I decided to remove the epidural and place a spinal anesthetic. I told the couple my plan. “Damn it! If the epidural wasn’t working, then why didn’t you replace it earlier!” shouted the husband. “These are the circumstances now,” I explained as we headed toward the operating room. After pulling the epidural from the patient’s back, I struggled to insert the spinal. The patient winced. Her husband shouted at me, “You’re hurting her!”

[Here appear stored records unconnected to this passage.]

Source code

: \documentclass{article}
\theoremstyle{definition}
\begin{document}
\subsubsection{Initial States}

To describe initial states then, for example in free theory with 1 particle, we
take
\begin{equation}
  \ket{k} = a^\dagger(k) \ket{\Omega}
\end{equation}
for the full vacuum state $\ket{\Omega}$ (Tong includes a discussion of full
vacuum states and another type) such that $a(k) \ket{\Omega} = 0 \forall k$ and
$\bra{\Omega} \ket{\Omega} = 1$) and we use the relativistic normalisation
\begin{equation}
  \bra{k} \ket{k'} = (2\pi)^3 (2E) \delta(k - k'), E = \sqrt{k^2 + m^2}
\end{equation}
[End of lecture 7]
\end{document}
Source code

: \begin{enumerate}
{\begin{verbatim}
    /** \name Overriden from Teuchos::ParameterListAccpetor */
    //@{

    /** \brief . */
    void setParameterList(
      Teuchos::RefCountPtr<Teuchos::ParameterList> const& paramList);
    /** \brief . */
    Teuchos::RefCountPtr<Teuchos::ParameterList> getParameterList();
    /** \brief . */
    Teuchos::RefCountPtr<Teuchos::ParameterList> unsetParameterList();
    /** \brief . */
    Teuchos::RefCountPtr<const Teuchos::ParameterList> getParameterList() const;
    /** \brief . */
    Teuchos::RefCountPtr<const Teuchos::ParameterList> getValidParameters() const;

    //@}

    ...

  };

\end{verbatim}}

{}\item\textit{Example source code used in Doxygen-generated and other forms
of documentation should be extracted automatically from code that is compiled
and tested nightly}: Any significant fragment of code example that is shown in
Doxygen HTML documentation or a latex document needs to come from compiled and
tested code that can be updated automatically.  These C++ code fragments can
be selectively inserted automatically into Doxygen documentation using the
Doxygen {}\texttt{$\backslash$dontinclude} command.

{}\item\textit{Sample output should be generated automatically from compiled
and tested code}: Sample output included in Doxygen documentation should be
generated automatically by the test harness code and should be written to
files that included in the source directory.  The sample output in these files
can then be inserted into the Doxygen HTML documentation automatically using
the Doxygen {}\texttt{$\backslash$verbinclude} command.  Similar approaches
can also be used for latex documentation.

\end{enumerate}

“I know, I’m sorry,” I said politely. Then I added, “Sometimes you have to go uphill before you can go downhill.” I was trying to be philosophical to defuse things, as well as to cement my courage inwardly. After a minute of poking her back with a small needle, I decided to use a larger needle to help me place the spinal faster. It worked. Afterward I politely told the patient, “You may have a headache because of the larger needle I used. It may last a couple of days.” “Damn you,” her husband murmured.
We rolled the mother onto her back. She delivered a healthy baby five minutes later. The mother felt no pain. I dropped the patient off in the recovery room. Neither she nor her husband thanked me. I was left thinking how the slightest change in will can be responsible for the most overwhelming results.
How should doctors view AI? Not as the perfect machine that will help them barricade themselves to the last loophole against any invasion of professional stress or tension. Instead, they should look at AI as just another book on the shelf. Books are not like people, who sometimes impose themselves and burden us with their complaints. When you don’t call for books, they stay put. They offer their opinion only when asked, expressing their thoughts and arousing in us further thoughts. But they do not disturb us when we want quiet. They can provide information, but they lack judgment as it relates to our particular situation, and they do not seek to impose their opinions on us. How could they, when they lack a will?
AI is not a perfect machine, nor a god, nor even a commanding person. It is a glorified book, a useful accessory. That is its proper role in medicine.